EXERCISE BRIEF :: Report back every line in the data that includes the string "problema".

RAW DATA ::
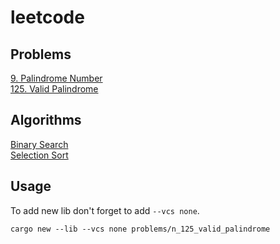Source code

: # leetcode

## Problems
 
[9. Palindrome Number](problems/n_9_palindrome_number)\
[125. Valid Palindrome](problems/n_125_valid_palindrome)

## Algorithms

[Binary Search](algorithms/binary_search)\
[Selection Sort](algorithms/selection_sort)

## Usage

To add new lib don't forget to add `--vcs none`.

```shell
cargo new --lib --vcs none problems/n_125_valid_palindrome
```

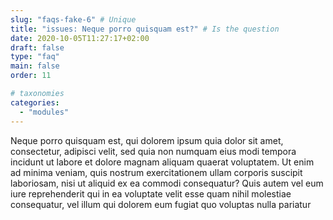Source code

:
 ```yaml
---
slug: "faqs-fake-6" # Unique
title: "issues: Neque porro quisquam est?" # Is the question
date: 2020-10-05T11:27:17+02:00
draft: false
type: "faq"
main: false
order: 11

# taxonomies
categories:
  - "modules"
---
```


Neque porro quisquam est, qui dolorem ipsum quia dolor sit amet, consectetur, adipisci velit, sed quia non numquam eius modi tempora incidunt ut labore et dolore magnam aliquam quaerat voluptatem. Ut enim ad minima veniam, quis nostrum exercitationem ullam corporis suscipit laboriosam, nisi ut aliquid ex ea commodi consequatur? Quis autem vel eum iure reprehenderit qui in ea voluptate velit esse quam nihil molestiae consequatur, vel illum qui dolorem eum fugiat quo voluptas nulla pariatur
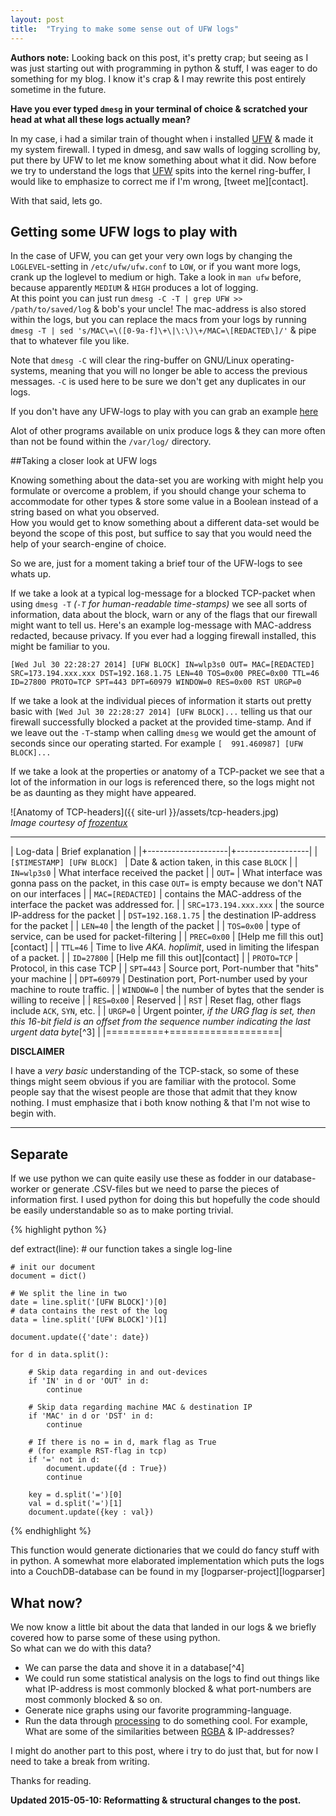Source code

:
```yaml
---
layout: post
title:  "Trying to make some sense out of UFW logs"
---
```


**Authors note:** Looking back on this post, it's pretty crap; but seeing as I was just starting out with programming in python & stuff, I was eager to do something for my blog. I know it's crap & I may rewrite this post entirely sometime in the future.

**Have you ever typed `dmesg` in your terminal of choice & scratched your head at what all these logs actually mean?**

In my case, i had a similar train of thought when i installed [UFW][ufw] & made it my system firewall.
I typed in dmesg, and saw walls of logging scrolling by, put there by UFW to let me know something about what it did.
Now before we try to understand the logs that [UFW][ufw] spits into the kernel ring-buffer, I would like to emphasize to correct me if I'm wrong, [tweet me][contact].

With that said, lets go.

## Getting some UFW logs to play with
In the case of UFW, you can get your very own logs by changing the `LOGLEVEL`-setting in `/etc/ufw/ufw.conf` to `LOW`, or if you want more logs, crank up the loglevel to medium or high. Take a look in `man ufw` before, because apparently `MEDIUM` & `HIGH` produces a lot of logging.  
At this point you can just run `dmesg -C -T | grep UFW >> /path/to/saved/log` & bob's your uncle! The mac-address is also stored within the logs, but you can replace the macs from your logs by running `dmesg -T | sed 's/MAC\=\([0-9a-f]\+\|\:\)\+/MAC=\[REDACTED\]/'` & pipe that to whatever file you like.

Note that `dmesg -C` will clear the ring-buffer on GNU/Linux operating-systems, meaning that you will no longer be able to access the previous messages.
`-C` is used here to be sure we don't get any duplicates in our logs.

If you don't have any UFW-logs to play with you can grab an example [here](https://github.com/jonatanhal/logparser/blob/master/example_log)

Alot of other programs available on unix produce logs & they can more often than not be found within the `/var/log/` directory.

##Taking a closer look at UFW logs

Knowing something about the data-set you are working with might help you formulate or overcome a problem, if you should change your schema to accommodate for other types & store some value in a Boolean instead of a string based on what you observed.  
How you would get to know something about a different data-set would be beyond the scope of this post, but suffice to say that you would need the help of your search-engine of choice.

So we are, just for a moment taking a brief tour of the UFW-logs to see whats up.


If we take a look at a typical log-message for a blocked TCP-packet when using `dmesg -T` _(`-T` for human-readable time-stamps)_ we see all sorts of information, data about the block, warn or any of the flags that our firewall might want to tell us.
Here's an example log-message with MAC-address redacted, because privacy. If you ever had a logging firewall installed, this might be familiar to you.

`[Wed Jul 30 22:28:27 2014] [UFW BLOCK] IN=wlp3s0 OUT= MAC=[REDACTED] SRC=173.194.xxx.xxx DST=192.168.1.75 LEN=40 TOS=0x00 PREC=0x00 TTL=46 ID=27800 PROTO=TCP SPT=443 DPT=60979 WINDOW=0 RES=0x00 RST URGP=0`

If we take a look at the individual pieces of information it starts out pretty basic with `[Wed Jul 30 22:28:27 2014] [UFW BLOCK]...` telling us that our firewall successfully blocked a packet at the provided time-stamp.
And if we leave out the `-T`-stamp when calling `dmesg` we would get the amount of seconds since our operating started. For example
`[  991.460987] [UFW BLOCK]...`

If we take a look at the properties or anatomy of a TCP-packet we see that a lot of the information in our logs is referenced there, so the logs might not be as daunting as they might have appeared.

![Anatomy of TCP-headers]({{ site-url }}/assets/tcp-headers.jpg)  
_Image courtesy of [frozentux][frozentux]_

* * * 

| Log-data            | Brief explanation |
|+--------------------|+------------------|
| `[$TIMESTAMP] [UFW BLOCK] `  | Date & action taken, in this case `BLOCK`                                                               |
| `IN=wlp3s0`         | What interface received the packet                                                                               |
| `OUT=`              | What interface was gonna pass on the packet, in this case `OUT=` is empty because we don't NAT on our interfaces |
| `MAC=[REDACTED]`    | contains the MAC-address of the interface the packet was addressed for.          |
| `SRC=173.194.xxx.xxx` | the source IP-address for the packet													                         |
| `DST=192.168.1.75`  | the destination IP-address for the packet												                         |
| `LEN=40`            | the length of the packet																	                     |
| `TOS=0x00`          | type of service, can be used for packet-filtering									                             |
| `PREC=0x00`         | [Help me fill this out][contact]																			     |
| `TTL=46`            | Time to live _AKA. hoplimit_, used in limiting the lifespan of a packet.                                         |
| `ID=27800`          | [Help me fill this out][contact]																			     |
| `PROTO=TCP`         | Protocol, in this case TCP																		                 |
| `SPT=443`           | Source port, Port-number that "hits" your machine									                             |
| `DPT=60979`         | Destination port, Port-number used by your machine to route traffic.					                         |
| `WINDOW=0`          | the number of bytes that the sender is willing to receive										                 |
| `RES=0x00`          | Reserved																					                     |
| `RST`               | Reset flag, other flags include `ACK`, `SYN`, etc. 																 |
| `URGP=0`            | Urgent pointer, _if the URG flag is set, then this 16-bit field is an offset from the sequence number indicating the last urgent data byte_[^3] |
|==========+===================|

**DISCLAIMER**

I have a _very basic_ understanding of the TCP-stack, so some of these things might seem obvious if you are familiar with the protocol.
Some people say that the wisest people are those that admit that they know nothing. I must emphasize that i both know nothing & that I'm not wise to begin with.
  
* * *

## Separate 

If we use python we can quite easily use these as fodder in our database-worker or generate .CSV-files but we need to parse the pieces of information first.
I used python for doing this but hopefully the code should be easily understandable so as to make porting trivial.

{% highlight python %}

def extract(line): # our function takes a single log-line
        
    # init our document
    document = dict()

    # We split the line in two 
    date = line.split('[UFW BLOCK]')[0]
    # data contains the rest of the log
    data = line.split('[UFW BLOCK]')[1]

    document.update({'date': date})

    for d in data.split():

        # Skip data regarding in and out-devices
        if 'IN' in d or 'OUT' in d:
            continue
            
        # Skip data regarding machine MAC & destination IP
        if 'MAC' in d or 'DST' in d:
            continue

        # If there is no = in d, mark flag as True
        # (for example RST-flag in tcp)
        if '=' not in d:
            document.update({d : True})
            continue

        key = d.split('=')[0]
        val = d.split('=')[1]
        document.update({key : val})
{% endhighlight %}

This function would generate dictionaries that we could do fancy stuff with in python.
A somewhat more elaborated implementation which puts the logs into a CouchDB-database can be found in my [logparser-project][logparser]

## What now?

We now know a little bit about the data that landed in our logs & we briefly covered how to parse some of these using python.  
So what can we do with this data?

+ We can parse the data and shove it in a database[^4]
+ We could run some statistical analysis on the logs to find out things like what IP-address is most commonly blocked & what port-numbers are most commonly blocked & so on.
+ Generate nice graphs using our favorite programming-language.
+ Run the data through [processing](http://processing.org) to do something cool. For example, What are some of the similarities between [RGBA](https://en.wikipedia.org/wiki/RGBA_color_space) & IP-addresses? 

I might do another part to this post, where i try to do just that, but for now I need to take a break from writing.

Thanks for reading.

**Updated 2015-05-10: Reformatting & structural changes to the post.**

[ufw]: https://launchpad.net/ufw "Uncomplicated firewall"
[wiki-dmesg]: https://en.wikipedia.org/wiki/Dmesg "Display message"
[frozentux]: https://www.frozentux.net/iptables-tutorial/iptables-tutorial.html
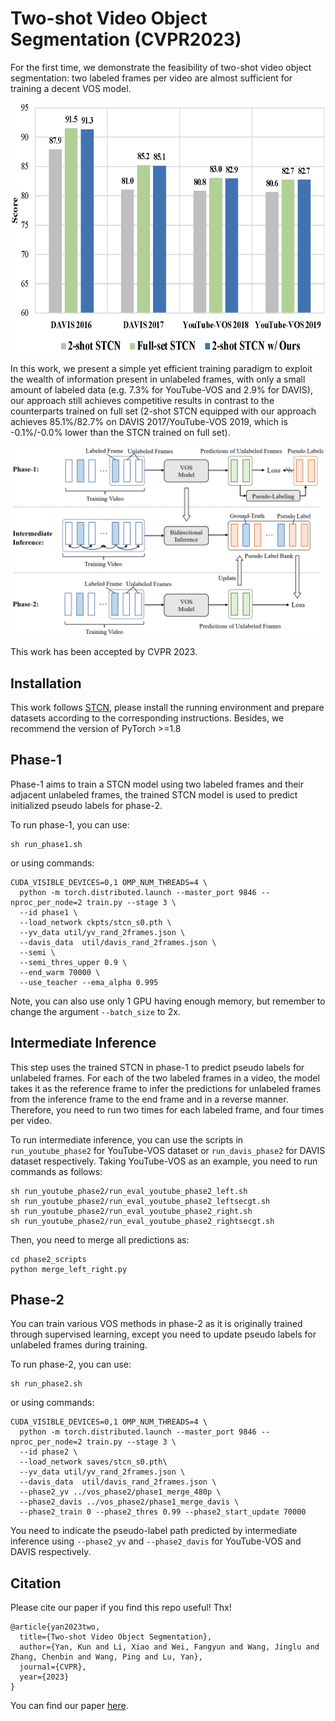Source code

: # Two-shot Video Object Segmentation (CVPR2023)
For the first time, we demonstrate the feasibility of two-shot video object segmentation: two labeled frames per video are almost sufficient for training a decent VOS model. 

<div align='center'><img src='./data_show/teaser.png' alt="teaser" height="400px" width='700px'></div>

In this work, we present a simple yet efficient training paradigm to exploit the wealth of information present in unlabeled frames, with only a small amount of labeled data (e.g. 7.3% for YouTube-VOS and 2.9% for DAVIS), our approach still achieves competitive results in contrast to the counterparts trained on full set (2-shot STCN equipped with our approach achieves 85.1%/82.7% on DAVIS 2017/YouTube-VOS 2019, which is -0.1%/-0.0% lower than the STCN trained on full set). 

![overview](./data_show/overview.png)

This work has been accepted by CVPR 2023.

## Installation

This work follows [STCN](https://github.com/hkchengrex/STCN), please install the running environment and prepare datasets according to the corresponding instructions. Besides, we recommend the version of PyTorch >=1.8

## Phase-1

Phase-1 aims to train a STCN model using two labeled frames and their adjacent unlabeled frames, the trained STCN model is used to predict initialized pseudo labels for phase-2.

To run phase-1, you can use:
```
sh run_phase1.sh
```

or using commands:

```
CUDA_VISIBLE_DEVICES=0,1 OMP_NUM_THREADS=4 \
  python -m torch.distributed.launch --master_port 9846 --nproc_per_node=2 train.py --stage 3 \
  --id phase1 \
  --load_network ckpts/stcn_s0.pth \
  --yv_data util/yv_rand_2frames.json \
  --davis_data  util/davis_rand_2frames.json \
  --semi \
  --semi_thres_upper 0.9 \
  --end_warm 70000 \
  --use_teacher --ema_alpha 0.995
```

Note,  you can also use only 1 GPU having enough memory, but remember to change the argument `--batch_size` to 2x. 

## Intermediate Inference

This step uses the trained STCN in phase-1 to predict pseudo labels for unlabeled frames. For each of the two labeled frames in a video, the model takes it as the reference frame to infer the predictions for unlabeled frames from the inference frame to the end frame and in a reverse manner. Therefore, you need to run two times for each labeled frame, and four times per video.

To run intermediate inference, you can use the scripts in `run_youtube_phase2` for YouTube-VOS dataset or `run_davis_phase2` for DAVIS dataset respectively. Taking YouTube-VOS as an example, you need to run commands as follows:

```
sh run_youtube_phase2/run_eval_youtube_phase2_left.sh
sh run_youtube_phase2/run_eval_youtube_phase2_leftsecgt.sh
sh run_youtube_phase2/run_eval_youtube_phase2_right.sh
sh run_youtube_phase2/run_eval_youtube_phase2_rightsecgt.sh
```

Then, you need to merge all predictions as:

```
cd phase2_scripts
python merge_left_right.py
```

## Phase-2

You can train various VOS methods in phase-2 as it is originally trained through supervised learning, except you need to update pseudo labels for unlabeled frames during training. 

To run phase-2, you can use:

```
sh run_phase2.sh
```

or using commands:

```
CUDA_VISIBLE_DEVICES=0,1 OMP_NUM_THREADS=4 \
  python -m torch.distributed.launch --master_port 9846 --nproc_per_node=2 train.py --stage 3 \
  --id phase2 \
  --load_network saves/stcn_s0.pth\
  --yv_data util/yv_rand_2frames.json \
  --davis_data  util/davis_rand_2frames.json \
  --phase2_yv ../vos_phase2/phase1_merge_480p \
  --phase2_davis ../vos_phase2/phase1_merge_davis \
  --phase2_train 0 --phase2_thres 0.99 --phase2_start_update 70000
```

You need to indicate the pseudo-label path predicted by intermediate inference using `--phase2_yv` and `--phase2_davis` for YouTube-VOS and DAVIS respectively.

## Citation

Please cite our paper if you find this repo useful! Thx! 

```
@article{yan2023two,
  title={Two-shot Video Object Segmentation},
  author={Yan, Kun and Li, Xiao and Wei, Fangyun and Wang, Jinglu and Zhang, Chenbin and Wang, Ping and Lu, Yan},
  journal={CVPR},
  year={2023}
}
```



You can find our paper [here](https://arxiv.org/abs/2303.12078).











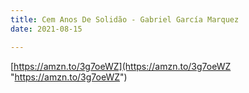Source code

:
 ```yaml
---
title: Cem Anos De Solidão - Gabriel García Marquez
date: 2021-08-15

---
```

[https://amzn.to/3g7oeWZ](https://amzn.to/3g7oeWZ "https://amzn.to/3g7oeWZ")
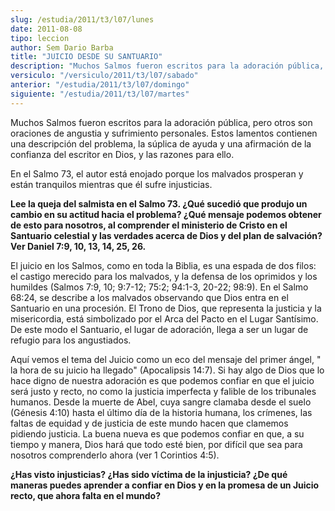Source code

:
 ```yaml
---
slug: /estudia/2011/t3/l07/lunes
date: 2011-08-08
tipo: leccion
author: Sem Dario Barba
title: "JUICIO DESDE SU SANTUARIO"
description: "Muchos Salmos fueron escritos para la adoración pública, pero otros son  oraciones de angustia y sufrimiento personales."
versiculo: "/versiculo/2011/t3/l07/sabado"
anterior: "/estudia/2011/t3/l07/domingo"
siguiente: "/estudia/2011/t3/l07/martes"
---
```


Muchos Salmos fueron escritos para la adoración pública, pero otros son oraciones de angustia y sufrimiento personales. Estos lamentos contienen una descripción del problema, la súplica de ayuda y una afirmación de la confianza del escritor en Dios, y las razones para ello.

En el Salmo 73, el autor está enojado porque los malvados prosperan y están tranquilos mientras que él sufre injusticias.

**Lee la queja del salmista en el Salmo 73. ¿Qué sucedió que produjo un cambio en su actitud hacia el problema? ¿Qué mensaje podemos obtener de esto para nosotros, al comprender el ministerio de Cristo en el Santuario celestial y las verdades acerca de Dios y del plan de salvación? Ver Daniel 7:9, 10, 13, 14, 25, 26.**

El juicio en los Salmos, como en toda la Biblia, es una espada de dos filos: el castigo merecido para los malvados, y la defensa de los oprimidos y los humildes (Salmos 7:9, 10; 9:7-12; 75:2; 94:1-3, 20-22; 98:9). En el Salmo 68:24, se describe a los malvados observando que Dios entra en el Santuario en una procesión. El Trono de Dios, que representa la justicia y la misericordia, está simbolizado por el Arca del Pacto en el Lugar Santísimo. De este modo el Santuario, el lugar de adoración, llega a ser un lugar de refugio para los angustiados.

Aquí vemos el tema del Juicio como un eco del mensaje del primer ángel, " la hora de su juicio ha llegado" (Apocalipsis 14:7). Si hay algo de Dios que lo hace digno de nuestra adoración es que podemos confiar en que el juicio será justo y recto, no como la justicia imperfecta y falible de los tribunales humanos. Desde la muerte de Abel, cuya sangre clamaba desde el suelo (Génesis 4:10) hasta el último día de la historia humana, los crímenes, las faltas de equidad y de justicia de este mundo hacen que clamemos pidiendo justicia. La buena nueva es que podemos confiar en que, a su tiempo y manera, Dios hará que todo esté bien, por difícil que sea para nosotros comprenderlo ahora (ver 1 Corintios 4:5).

**¿Has visto injusticias? ¿Has sido víctima de la injusticia? ¿De qué maneras puedes aprender a confiar en Dios y en la promesa de un Juicio recto, que ahora falta en el mundo?**
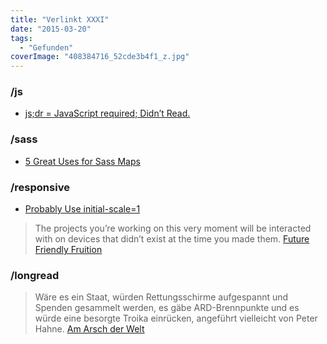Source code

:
 ```yaml
---
title: "Verlinkt XXXI"
date: "2015-03-20"
tags:
  - "Gefunden"
coverImage: "408384716_52cde3b4f1_z.jpg"
---
```


### /js

- [js;dr = JavaScript required; Didn’t Read.](http://tantek.com/2015/069/t1/js-dr-javascript-required-dead)

### /sass

- [5 Great Uses for Sass Maps](http://www.sitepoint.com/5-great-uses-sass-maps/)

### /responsive

- [Probably Use initial-scale=1](https://css-tricks.com/probably-use-initial-scale1/)

> The projects you’re working on this very moment will be interacted with on devices that didn’t exist at the time you made them. [Future Friendly Fruition](http://bradfrost.com/blog/post/future-friendly-fruition/)

### /longread

> Wäre es ein Staat, würden Rettungsschirme aufgespannt und Spenden gesammelt werden, es gäbe ARD-Brennpunkte und es würde eine besorgte Troika einrücken, angeführt vielleicht von Peter Hahne. [Am Arsch der Welt](http://www.zeit.de/kultur/2015-03/abendland-pegida-deutschland-polemik/komplettansicht)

SOLUTION FOR THIS PROBLEM ::
Muchos Salmos fueron escritos para la adoración pública, pero otros son oraciones de angustia y sufrimiento personales. Estos lamentos contienen una descripción del problema, la súplica de ayuda y una afirmación de la confianza del escritor en Dios, y las razones para ello.
**Lee la queja del salmista en el Salmo 73. ¿Qué sucedió que produjo un cambio en su actitud hacia el problema? ¿Qué mensaje podemos obtener de esto para nosotros, al comprender el ministerio de Cristo en el Santuario celestial y las verdades acerca de Dios y del plan de salvación? Ver Daniel 7:9, 10, 13, 14, 25, 26.**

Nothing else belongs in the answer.